“Solidarity Makes Union Strong”
Joseph Clark (Simon Fraser University)
As I write this essay, Amazon workers at the warehouse near my home in Vancouver, British Columbia have just successfully gained recognition for their union. Amazon will surely appeal and possibly close its facility altogether (as it has done elsewhere when faced with successful unionization efforts), but for now the warehouse workers in Delta, BC are only the second Amazon shop represented by a union. The first is JFK8 – the fulfillment center on Staten Island, New York that voted to unionize under the auspices of the independent Amazon Labor Union in 2022. JFK8, the ALU, and its charismatic leader, Christian Smalls, are the subjects of Brett Story and Stephen Maing’s compelling documentary, Union (2024).
I mention this context for a couple of reasons. First, it is a reminder that the push to unionize the workplaces of post-industrial capitalist mega-corporations like Amazon continues – and that companies like Amazon will use any means at their disposal to thwart those efforts. Second, it underlines the fact that, despite their focus on a particular organizing effort on Staten Island and the personalities involved in that campaign, Story and Maing also aim to describe a much larger issue: the conflict between workers and corporations under late-stage capitalism (or perhaps what Yannis Varoufakis calls techno-feudalism). That broader struggle stretches from the warehouses and fulfilment centers of New York and British Columbia to the factories of Asia, the mines of the Democratic Republic of Congo, and the online shopping carts and personal devices gathering our data.
Story and Maing announce their ambitions from the very opening of the film: a durational shot of a huge cargo ship stacked high with containers lumbering slowly across the frame. The shot references the cover image of Alan Sekula’s Fish Story (1989 – 1995) – a photographic essay that uses the world’s oceans as a means to represent and examine global capitalism, and which Story cites as an influence. Like Sekula’s work, the cargo ship image – contrasted as it is with Amazon workers piling onto overcrowded buses and arriving on Staten Island in the darkness of the very early morning – reminds the viewer that this local battle is part of a broader conflict, and that Amazon and its workers are part of a system of supply chain capitalism in which we are all implicated.The impulse to cast the struggle for the ALU in a wider political and economic context is consistent with Story’s previous films. The Prison in Twelve Landscapes (2016) maps the wide-reaching impacts of carceral culture without showing a prison on screen. The Hottest August (2019) examines climate change obliquely through people, places, and the anxieties that hang thick in the air of New York City in the long aftermath of Hurricane Sandy. Both films depict systemic forces by focusing on their everyday impacts on people. Through an essayistic use of tableau and multi-vocality, Story rejects traditional narrative approaches and their focus on strong central characters.
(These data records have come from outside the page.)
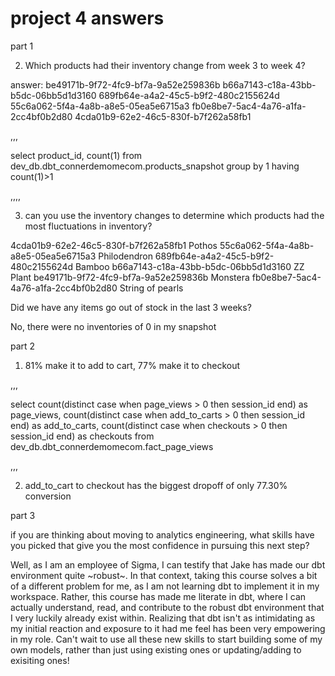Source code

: # project 4 answers

part 1

2. Which products had their inventory change from week 3 to week 4?

answer:
be49171b-9f72-4fc9-bf7a-9a52e259836b
b66a7143-c18a-43bb-b5dc-06bb5d1d3160
689fb64e-a4a2-45c5-b9f2-480c2155624d
55c6a062-5f4a-4a8b-a8e5-05ea5e6715a3
fb0e8be7-5ac4-4a76-a1fa-2cc4bf0b2d80
4cda01b9-62e2-46c5-830f-b7f262a58fb1

,,,

select product_id, count(1)
from dev_db.dbt_connerdemomecom.products_snapshot
group by 1
having count(1)>1

,,,,

3. can you use the inventory changes to determine which products had the most fluctuations in inventory?

4cda01b9-62e2-46c5-830f-b7f262a58fb1	Pothos
55c6a062-5f4a-4a8b-a8e5-05ea5e6715a3	Philodendron
689fb64e-a4a2-45c5-b9f2-480c2155624d	Bamboo
b66a7143-c18a-43bb-b5dc-06bb5d1d3160	ZZ Plant
be49171b-9f72-4fc9-bf7a-9a52e259836b	Monstera
fb0e8be7-5ac4-4a76-a1fa-2cc4bf0b2d80	String of pearls

 Did we have any items go out of stock in the last 3 weeks? 

 No, there were no inventories of 0 in my snapshot

part 2

1. 81% make it to add to cart, 77% make it to checkout

,,,


select 
    count(distinct case when page_views > 0 then session_id end) as page_views,
    count(distinct case when add_to_carts > 0 then session_id end) as add_to_carts,
    count(distinct case when checkouts > 0 then session_id end) as checkouts
from dev_db.dbt_connerdemomecom.fact_page_views

,,,

2. add_to_cart to checkout has the biggest dropoff of only 77.30% conversion



part 3

if you are thinking about moving to analytics engineering, what skills have you picked that give you the most confidence in pursuing this next step?

Well, as I am an employee of Sigma, I can testify that Jake has made our dbt environment quite ~robust~. In that context, taking this course solves a bit of a different problem for me, as I am not learning dbt to implement it in my workspace. Rather, this course has made me literate in dbt, where I can actually understand, read, and contribute to the robust dbt environment that I very luckily already exist within. Realizing that dbt isn't as intimidating as my initial reaction and exposure to it had me feel has been very empowering in my role. Can't wait to use all these new skills to start building some of my own models, rather than just using existing ones or updating/adding to exisiting ones!
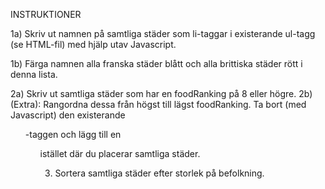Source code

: INSTRUKTIONER

1a) Skriv ut namnen på samtliga städer som li-taggar i existerande ul-tagg (se HTML-fil) med hjälp utav Javascript.

1b) Färga namnen alla franska städer blått och alla brittiska städer rött i denna lista.

2a) Skriv ut samtliga städer som har en foodRanking på 8 eller högre.
2b) (Extra): Rangordna dessa från högst till lägst foodRanking. Ta bort (med Javascript) den existerande <ul>-taggen och lägg till en <ol> istället där du placerar samtliga städer.

3. Sortera samtliga städer efter storlek på befolkning.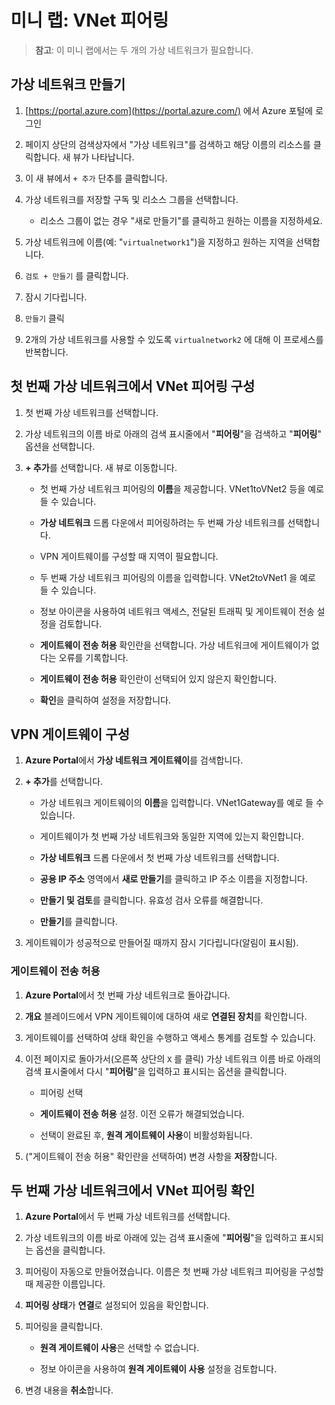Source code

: ﻿# 미니 랩: VNet 피어링

> **참고**: 이 미니 랩에서는 두 개의 가상 네트워크가 필요합니다.

## 가상 네트워크 만들기
1. [https://portal.azure.com](https://portal.azure.com/) 에서 Azure 포털에 로그인

1. 페이지 상단의 검색상자에서 "가상 네트워크"를 검색하고 해당 이름의 리소스를 클릭합니다. 새 뷰가 나타납니다.

1. 이 새 뷰에서 `+ 추가` 단추를 클릭합니다.

1. 가상 네트워크를 저장할 구독 및 리소스 그룹을 선택합니다.
    * 리소스 그룹이 없는 경우 "새로 만들기"를 클릭하고 원하는 이름을 지정하세요.

1. 가상 네트워크에 이름(예: "`virtualnetwork1`")을 지정하고 원하는 지역을 선택합니다.

1. `검토 + 만들기` 를 클릭합니다.

1. 잠시 기다립니다.

1. `만들기` 클릭

1. 2개의 가상 네트워크를 사용할 수 있도록 `virtualnetwork2` 에 대해 이 프로세스를 반복합니다.


## 첫 번째 가상 네트워크에서 VNet 피어링 구성

1. 첫 번째 가상 네트워크를 선택합니다. 

1. 가상 네트워크의 이름 바로 아래의 검색 표시줄에서 "**피어링**"을 검색하고 "**피어링**" 옵션을 선택합니다.

1. **+ 추가**를 선택합니다. 새 뷰로 이동합니다.

    + 첫 번째 가상 네트워크 피어링의 **이름**을 제공합니다. VNet1toVNet2 등을 예로 들 수 있습니다. 

    + **가상 네트워크** 드롭 다운에서 피어링하려는 두 번째 가상 네트워크를 선택합니다. 

    + VPN 게이트웨이를 구성할 때 지역이 필요합니다. 

    + 두 번째 가상 네트워크 피어링의 이름을 입력합니다. VNet2toVNet1 을 예로 들 수 있습니다. 

    + 정보 아이콘을 사용하여 네트워크 액세스, 전달된 트래픽 및 게이트웨이 전송 설정을 검토합니다.

    + **게이트웨이 전송 허용** 확인란을 선택합니다. 가상 네트워크에 게이트웨이가 없다는 오류를 기록합니다. 

    + **게이트웨이 전송 허용** 확인란이 선택되어 있지 않은지 확인합니다.

    + **확인**을 클릭하여 설정을 저장합니다.

## VPN 게이트웨이 구성

1. **Azure Portal**에서 **가상 네트워크 게이트웨이**를 검색합니다.

1. **+ 추가**를 선택합니다.

    + 가상 네트워크 게이트웨이의 **이름**을 입력합니다. VNet1Gateway를 예로 들 수 있습니다.

    + 게이트웨이가 첫 번째 가상 네트워크와 동일한 지역에 있는지 확인합니다.

    + **가상 네트워크** 드롭 다운에서 첫 번째 가상 네트워크를 선택합니다.

    + **공용 IP 주소** 영역에서 **새로 만들기**를 클릭하고 IP 주소 이름을 지정합니다.

    + **만들기 및 검토**를 클릭합니다. 유효성 검사 오류를 해결합니다.

    + **만들기**를 클릭합니다. 

1. 게이트웨이가 성공적으로 만들어질 때까지 잠시 기다립니다(알림이 표시됨).

### 게이트웨이 전송 허용

1. **Azure Portal**에서 첫 번째 가상 네트워크로 돌아갑니다. 

1. **개요** 블레이드에서 VPN 게이트웨이에 대하여 새로 **연결된 장치**를 확인합니다.

1. 게이트웨이를 선택하여 상태 확인을 수행하고 액세스 통계를 검토할 수 있습니다. 

1. 이전 페이지로 돌아가서(오른쪽 상단의 `X` 를 클릭) 가상 네트워크 이름 바로 아래의 검색 표시줄에서 다시 "**피어링**"을 입력하고 표시되는 옵션을 클릭합니다.

    + 피어링 선택 
    
    + **게이트웨이 전송 허용** 설정. 이전 오류가 해결되었습니다. 

    + 선택이 완료된 후, **원격 게이트웨이 사용**이 비활성화됩니다. 

1. ("게이트웨이 전송 허용" 확인란을 선택하여) 변경 사항을 **저장**합니다.

## 두 번째 가상 네트워크에서 VNet 피어링 확인

1. **Azure Portal**에서 두 번째 가상 네트워크를 선택합니다. 

1. 가상 네트워크의 이름 바로 아래에 있는 검색 표시줄에 "**피어링**"을 입력하고 표시되는 옵션을 클릭합니다.

1. 피어링이 자동으로 만들어졌습니다. 이름은 첫 번째 가상 네트워크 피어링을 구성할 때 제공한 이름입니다. 

1. **피어링 상태**가 **연결**로 설정되어 있음을 확인합니다.

1. 피어링을 클릭합니다.

    + **원격 게이트웨이 사용**은 선택할 수 없습니다.

    + 정보 아이콘을 사용하여 **원격 게이트웨이 사용** 설정을 검토합니다.

1. 변경 내용을 **취소**합니다.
Indeed, in her essay for World Records, “How Does It End? Story and the Property Form,” Story argues that narrative – especially as it has been commodified by the documentary industrial complex of funders, distributors, and broadcasters – runs counter to the kind of political filmmaking to which she aspires. “The story form… does useful work for capital recuperation precisely because it dovetails with the individualism at the heart of neoliberal capitalism and the property form alike. The hero, the resilient individual, the villain, the charity case: these are all variations on an already existing and pernicious ideological preference for the individual over the social, the “character” over the condition, experience over consciousness.” According to Story, the best political films are about systems rather than individuals.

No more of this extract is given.